Berkeley reaffirms guidance but warns of conflict risk

Berkeley has reaffirmed its pre-tax profit guidance of £450m for the financial year but warned the situation in the Middle East is “weighing heavily on risk sentiment”.

The property developer said it would target a similar profit guidance for the 2027 financial year while acknowledging it remains aware of the risk of a further deterioration in macro conditions.

Berkeley was announcing a trading update covering the four-month period to 28 February.
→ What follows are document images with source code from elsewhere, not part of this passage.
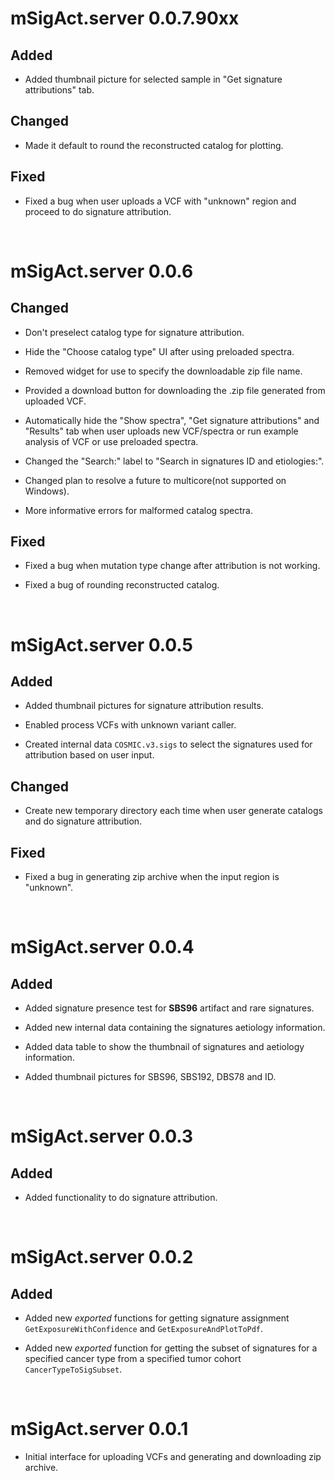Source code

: # mSigAct.server 0.0.7.90xx
## Added
* Added thumbnail picture for selected sample in "Get signature attributions" tab.

## Changed
* Made it default to round the reconstructed catalog for plotting.

## Fixed
* Fixed a bug when user uploads a VCF with "unknown" region and proceed to do signature 
attribution.

<br>

# mSigAct.server 0.0.6
## Changed
* Don't preselect catalog type for signature attribution.

* Hide the "Choose catalog type" UI after using preloaded spectra.

* Removed widget for use to specify the downloadable zip file name.

* Provided a download button for downloading the .zip file generated from
uploaded VCF.

* Automatically hide the "Show spectra", "Get signature attributions" and
"Results" tab when user uploads new VCF/spectra or run example analysis of VCF
or use preloaded spectra.

* Changed the "Search:" label to "Search in signatures ID and  etiologies:".

* Changed plan to resolve a future to multicore(not supported on Windows).

* More informative errors for malformed catalog spectra.

## Fixed
* Fixed a bug when mutation type change after attribution is not working.

* Fixed a bug of rounding reconstructed catalog.

<br>

# mSigAct.server 0.0.5
## Added
* Added thumbnail pictures for signature attribution results.

* Enabled process VCFs with unknown variant caller.

* Created internal data `COSMIC.v3.sigs` to select the signatures used for 
attribution based on user input.

## Changed
* Create new temporary directory each time when user generate catalogs and do
signature attribution.

## Fixed
* Fixed a bug in generating zip archive when the input region is "unknown".

<br>

# mSigAct.server 0.0.4
## Added
* Added signature presence test for **SBS96** artifact and rare signatures.

* Added new internal data containing the signatures aetiology information.

* Added data table to show the thumbnail of signatures and aetiology information.

* Added thumbnail pictures for SBS96, SBS192, DBS78 and ID.

<br>

# mSigAct.server 0.0.3
## Added
* Added functionality to do signature attribution.

<br>

# mSigAct.server 0.0.2
## Added
* Added new *exported* functions for getting signature assignment
`GetExposureWithConfidence` and `GetExposureAndPlotToPdf`.

* Added new *exported* function for getting the subset of signatures for a
specified cancer type from a specified tumor cohort `CancerTypeToSigSubset`.

<br>

# mSigAct.server 0.0.1
* Initial interface for uploading VCFs and generating and downloading zip archive.
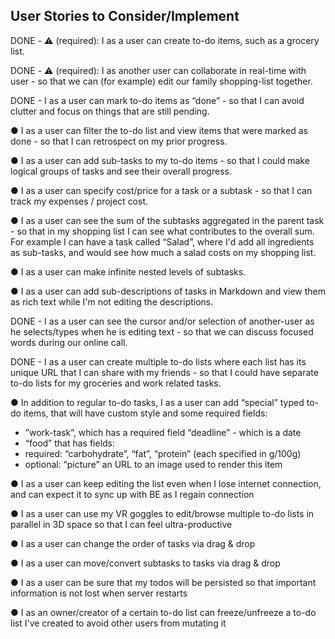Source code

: ## User Stories to Consider/Implement
DONE - ⚠️ (required): I as a user can create to-do items, such as a grocery list.

DONE - ⚠️ (required): I as another user can collaborate in real-time with user - so that we
can (for example) edit our family shopping-list together.

DONE - I as a user can mark to-do items as “done” - so that I can avoid clutter and focus on
things that are still pending.

● I as a user can filter the to-do list and view items that were marked as done - so that I
can retrospect on my prior progress.

● I as a user can add sub-tasks to my to-do items - so that I could make logical groups
of tasks and see their overall progress.

● I as a user can specify cost/price for a task or a subtask - so that I can track my
expenses / project cost.

● I as a user can see the sum of the subtasks aggregated in the parent task - so that in
my shopping list I can see what contributes to the overall sum. For example I can
have a task called “Salad”, where I'd add all ingredients as sub-tasks, and would see
how much a salad costs on my shopping list.

● I as a user can make infinite nested levels of subtasks.

● I as a user can add sub-descriptions of tasks in Markdown and view them as rich
text while I'm not editing the descriptions.

DONE - I as a user can see the cursor and/or selection of another-user as he selects/types
when he is editing text - so that we can discuss focused words during our online call.

DONE - I as a user can create multiple to-do lists where each list has its unique URL that I
can share with my friends - so that I could have separate to-do lists for my groceries
and work related tasks.

● In addition to regular to-do tasks, I as a user can add “special” typed to-do items, that
will have custom style and some required fields:
- ”work-task”, which has a required field “deadline” - which is a date
- “food” that has fields:
- required: “carbohydrate”, “fat”, “protein” (each specified in g/100g)
- optional: “picture” an URL to an image used to render this item

● I as a user can keep editing the list even when I lose internet connection, and can
expect it to sync up with BE as I regain connection

● I as a user can use my VR goggles to edit/browse multiple to-do lists in parallel in 3D
space so that I can feel ultra-productive

● I as a user can change the order of tasks via drag & drop

● I as a user can move/convert subtasks to tasks via drag & drop

● I as a user can be sure that my todos will be persisted so that important information
is not lost when server restarts

● I as an owner/creator of a certain to-do list can freeze/unfreeze a to-do list I've
created to avoid other users from mutating it
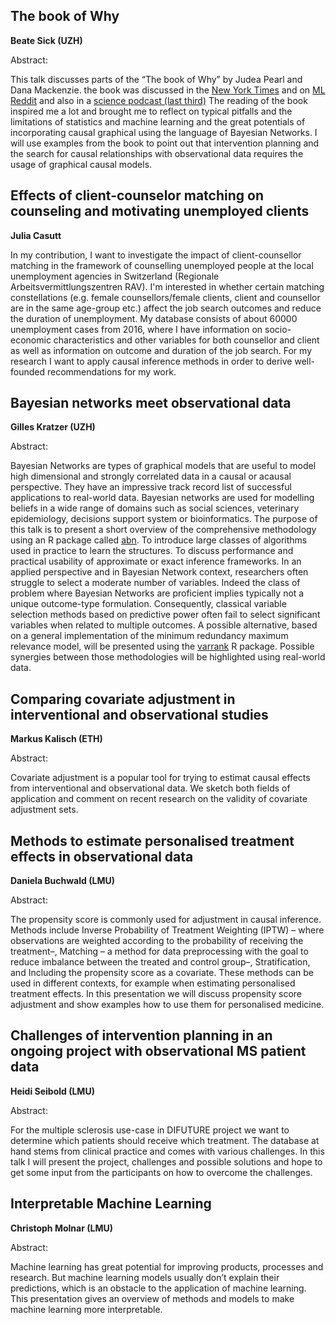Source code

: 
## The book of Why 
**Beate Sick (UZH)**

Abstract:

This talk discusses parts of the “The book of Why” by Judea Pearl and Dana Mackenzie. 
the book was discussed in the [New York Times](https://www.nytimes.com/2018/06/01/business/dealbook/review-the-book-of-why-examines-the-science-of-cause-and-effect.html) 
and on [ML Reddit](http://www.inference.vc/untitled/) and also in a 
[science podcast (last third)](http://www.sciencemag.org/podcast/science-and-nature-get-their-social-science-studies-replicated-or-not-mechanisms-behind)
The reading of the book inspired me a lot and brought me to reflect on typical pitfalls and the limitations of statistics 
and machine learning and the great potentials of incorporating causal graphical using the language of Bayesian Networks. 
I will use examples from the book to point out that intervention planning and the search for causal relationships with observational data
requires the usage of graphical causal models.

## Effects of client-counselor matching on counseling and motivating unemployed clients

**Julia Casutt**

In my contribution, I want to investigate the impact of client-counsellor matching in the framework 
of counselling unemployed people at the local unemployment agencies in Switzerland 
(Regionale Arbeitsvermittlungszentren RAV). I'm interested in whether certain matching constellations 
(e.g. female counsellors/female clients, client and counsellor are in the same age-group etc.) affect the 
job search outcomes and reduce the duration of unemployment. My database consists of about 60000 unemployment 
cases from 2016, where I have information on socio-economic characteristics and other variables for both 
counsellor and client as well as information on outcome and duration of the job search. 
For my research I want to apply causal inference methods in order to derive well-founded recommendations for my work.


## Bayesian networks meet observational data
**Gilles Kratzer (UZH)**

Abstract:

Bayesian Networks are types of graphical models that are useful to model high dimensional and strongly correlated data in a causal or acausal perspective. They have an impressive track record list of successful applications to real-world data. Bayesian networks are used for modelling beliefs in a wide range of domains such as social sciences, veterinary epidemiology, decisions support system or bioinformatics. The purpose of this talk is to present a short overview of the comprehensive methodology using an R package called [abn](https://cran.r-project.org/package=abn). To introduce large classes of algorithms used in practice to learn the structures. To discuss performance and practical usability of approximate or exact inference frameworks. In an applied perspective and in Bayesian Network context, researchers often struggle to select a moderate number of variables. Indeed the class of problem where Bayesian Networks are proficient implies typically not a unique outcome-type formulation. Consequently, classical variable selection methods based on predictive power often fail to select significant variables when related to multiple outcomes. A possible alternative, based on a general implementation of the minimum redundancy maximum relevance model, will be presented using the [varrank](https://cran.r-project.org/package=varrank) R package. Possible synergies between those methodologies will be highlighted using real-world data.


## Comparing covariate adjustment in interventional and observational studies 
**Markus Kalisch (ETH)**

Abstract:

Covariate adjustment is a popular tool for trying to estimat causal effects from interventional and observational data. We sketch both fields of application and comment on recent research on the validity of covariate adjustment sets.

## Methods to estimate personalised treatment effects in observational data
**Daniela Buchwald (LMU)**

Abstract:

The propensity score is commonly used for adjustment in causal inference. Methods include Inverse Probability of Treatment Weighting (IPTW) – where observations are weighted according to the probability of receiving the treatment–, Matching – a method for data preprocessing with the goal to reduce imbalance between the treated and control group–, Stratification, and Including the propensity score as a covariate. These methods can be used in different contexts, for example when estimating personalised treatment effects. In this presentation we will discuss propensity score adjustment and show examples how to use them for personalised medicine.

## Challenges of intervention planning in an ongoing project with observational MS patient data
**Heidi Seibold (LMU)**

Abstract:

For the multiple sclerosis use-case in DIFUTURE project we want to determine which patients should receive which treatment. The database at hand stems from clinical practice and comes with various challenges. In this talk I will present the project, challenges and possible solutions and hope to get some input from the participants on how to overcome the challenges.

## Interpretable Machine Learning
**Christoph Molnar (LMU)**

Abstract:

Machine learning has great potential for improving products, processes and research. But machine learning models usually don’t explain their predictions, which is an obstacle to the application of machine learning. This presentation gives an overview of methods and models to make machine learning more interpretable.

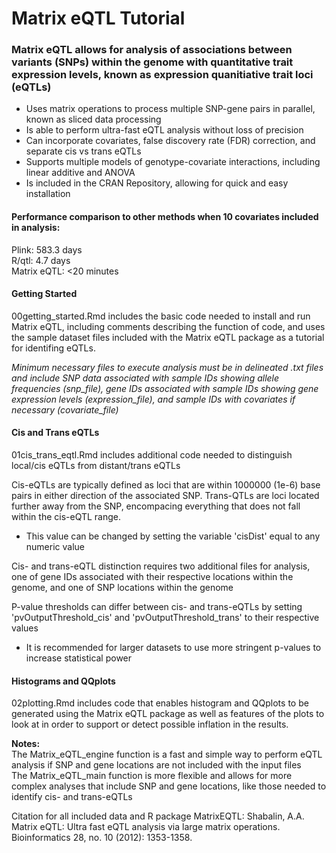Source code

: # Matrix eQTL Tutorial
### Matrix eQTL allows for analysis of associations between variants (SNPs) within the genome with quantitative trait expression levels, known as expression quanitiative trait loci (eQTLs)
- Uses matrix operations to process multiple SNP-gene pairs in parallel, known as sliced data processing
- Is able to perform ultra-fast eQTL analysis without loss of precision
- Can incorporate covariates, false discovery rate (FDR) correction, and separate cis vs trans eQTLs
- Supports multiple models of genotype-covariate interactions, including linear additive and ANOVA
- Is included in the CRAN Repository, allowing for quick and easy installation

#### Performance comparison to other methods when 10 covariates included in analysis:
Plink: 583.3 days \
R/qtl: 4.7 days \
Matrix eQTL: <20 minutes

#### Getting Started
00getting_started.Rmd includes the basic code needed to install and run Matrix eQTL, including comments describing the function of code, and uses the sample dataset files included with the Matrix eQTL package as a tutorial for identifing eQTLs.

*Minimum necessary files to execute analysis must be in delineated .txt files and include SNP data associated with sample IDs showing allele frequencies (snp_file), gene IDs associated with sample IDs showing gene expression levels (expression_file), and sample IDs with covariates if necessary (covariate_file)*

#### Cis and Trans eQTLs
01cis_trans_eqtl.Rmd includes additional code needed to distinguish local/cis eQTLs from distant/trans eQTLs

Cis-eQTLs are typically defined as loci that are within 1000000 (1e-6) base pairs in either direction of the associated SNP. Trans-QTLs are loci located further away from the SNP, encompacing everything that does not fall within the cis-eQTL range.

- This value can be changed by setting the variable 'cisDist' equal to any numeric value

Cis- and trans-eQTL distinction requires two additional files for analysis, one of gene IDs associated with their respective locations within the genome, and one of SNP locations within the genome

P-value thresholds can differ between cis- and trans-eQTLs by setting 'pvOutputThreshold_cis' and 'pvOutputThreshold_trans' to their respective values

- It is recommended for larger datasets to use more stringent p-values to increase statistical power

#### Histograms and QQplots
02plotting.Rmd includes code that enables histogram and QQplots to be generated using the Matrix eQTL package as well as features of the plots to look at in order to support or detect possible inflation in the results.

**Notes:** \
The Matrix_eQTL_engine function is a fast and simple way to perform eQTL analysis if SNP and gene locations are not included with the input files \
The Matrix_eQTL_main function is more flexible and allows for more complex analyses that include SNP and gene locations, like those needed to identify cis- and trans-eQTLs

Citation for all included data and R package MatrixEQTL: Shabalin, A.A. Matrix eQTL: Ultra fast eQTL analysis via large matrix operations. Bioinformatics 28, no. 10 (2012): 1353-1358.
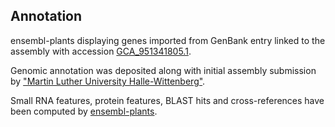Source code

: **Annotation**
----------

ensembl-plants displaying genes imported from GenBank entry linked to the assembly with accession [GCA\_951341805.1](http://www.ebi.ac.uk/ena/data/view/GCA_951341805.1).

Genomic annotation was deposited along with initial assembly submission by ["Martin Luther University Halle-Wittenberg"](URL_GOES_HERE).

Small RNA features, protein features, BLAST hits and cross-references have been
computed by [ensembl-plants](https://plants.ensembl.org/info/genome/annotation/index.html).
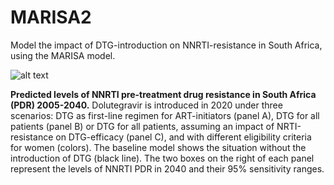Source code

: # MARISA2
Model the impact of DTG-introduction on NNRTI-resistance in South Africa, using the MARISA model.

![alt text](https://github.com/anthonyhauser/MARISA2/blob/master/figure_github.png?raw=true)

**Predicted levels of NNRTI pre-treatment drug resistance in South Africa (PDR) 2005-2040.**
Dolutegravir is introduced in 2020 under three scenarios: DTG as first-line regimen for ART-initiators (panel A), DTG for all patients (panel B) or DTG for all patients, assuming an impact of NRTI-resistance on DTG-efficacy (panel C), and with different eligibility criteria for women (colors). The baseline model shows the situation without the introduction of DTG (black line). The two boxes on the right of each panel represent the levels of NNRTI PDR in 2040 and their 95% sensitivity ranges.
It said the trading environment over this period was “constrained” by the impact on consumer confidence of geopolitical events and macroeconomic uncertainty.

However, the construction group said its sales enquiries remained good and that the value of underlying reservations has been recovering towards the levels it recorded over the summer, prior to a hiatus around the time in the lead-up to the Budget.

The FTSE 100 listed company also revealed that its net cash position is at around £300m as it approaches the end of its financial year.

“The emerging situation in the Middle East is weighing heavily on risk sentiment and we await to see the impact of this on the market,” Berkeley’s statement said.

“While reaffirming guidance, we are aware of the risk of a further deterioration in macro conditions with the potential for higher inflation in the near term and for interest rates to remain higher for longer.”

The statement went on to say: “Looking beyond 2027, given the macro conditions, market sentiment and the regulatory delays being experienced, Berkeley will focus on cash generation to maintain a strong balance sheet, the quality of profit in the core business and shareholder returns.”